Sou do tempo em que os militares censuravam as músicas de Chico Buarque, podavam as reportagens do Opinião e queimavam, em sinistras fogueiras, O Vermelho e o Negro, o clássico de Stendhal.

Sou do tempo em que os militares hipócritas, disfarçados, olhavam ao redor. Prendiam, torturavam e sumiam com amigos, pra nunca mais.

Sou do tempo em que meu pai, cauteloso, fechava a porta do seu escritório, olhava no fundo dos meus olhos e me passava uma lição:

– Muito cuidado com esse calendário da UNE que você colocou debaixo do vidro da sua escrivaninha. Você pode ter problemas com ele.

Sou do tempo em que precisava esconder no porão da minha casa da Rua Rio Verde, o livro Miséria da Filosofia, minha coleção da revista Civilização Brasileira, os discursos de Dom Helder e as apostilas de Paulo Freire. Tudo bem escondidinho, dentro de uma caixa de papelão do extrato de tomate da marca Peixe.

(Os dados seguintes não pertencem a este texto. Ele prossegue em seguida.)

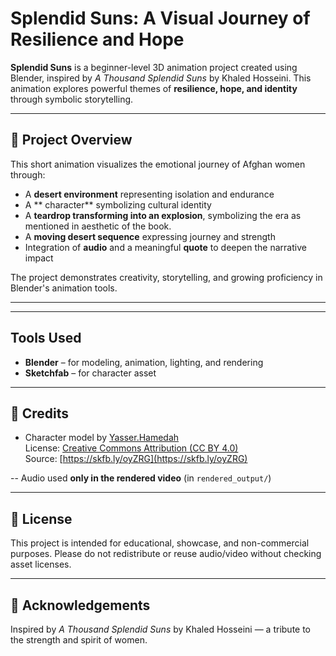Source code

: # Splendid Suns: A Visual Journey of Resilience and Hope

**Splendid Suns** is a beginner-level 3D animation project created using Blender, inspired by *A Thousand Splendid Suns* by Khaled Hosseini. This animation explores powerful themes of **resilience, hope, and identity** through symbolic storytelling.

---

## 🌟 Project Overview

This short animation visualizes the emotional journey of Afghan women through:
- A **desert environment** representing isolation and endurance
- A ** character** symbolizing cultural identity
- A **teardrop transforming into an explosion**, symbolizing the  era as mentioned in aesthetic of the book.
- A **moving desert sequence** expressing journey and strength
- Integration of **audio** and a meaningful **quote** to deepen the narrative impact

The project demonstrates creativity, storytelling, and growing proficiency in Blender's animation tools.

---
---

##  Tools Used

- **Blender** – for modeling, animation, lighting, and rendering
- **Sketchfab** – for character asset


---

## 📢 Credits

- Character model by [Yasser.Hamedah](https://sketchfab.com/Yasser.Hamedah)  
  License: [Creative Commons Attribution (CC BY 4.0)](https://creativecommons.org/licenses/by/4.0/)  
  Source: [https://skfb.ly/oyZRG](https://skfb.ly/oyZRG)

-- Audio used **only in the rendered video** (in `rendered_output/`)

---

## 📌 License

This project is intended for educational, showcase, and non-commercial purposes. Please do not redistribute or reuse audio/video without checking asset licenses.

---

## 🙌 Acknowledgements

Inspired by *A Thousand Splendid Suns* by Khaled Hosseini — a tribute to the strength and spirit of  women.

Essa introdução assim meio poética é só para lembrar uma historinha engraçada que aconteceu em Paris, início dos anos 70, quando lá cheguei para passar longos invernos.

Morávamos na Rue de la Roquete, no XIème Arrondissement, o bairro mais comunista da cidade, segundo um gráfico que vi, publicado na revista Le Nouvel Observateur, logo após as eleições.

Era uma casa muito engraçada, não tinha mesa, não tinha geladeira, não tinha televisão, não tinha nada. Tinha sim. Havia um gravador, muitas fitas k-7, muitos livros, uma estante feita com duas tábuas e quatro tijolos, um tatame no chão e um carpete azul, medonho.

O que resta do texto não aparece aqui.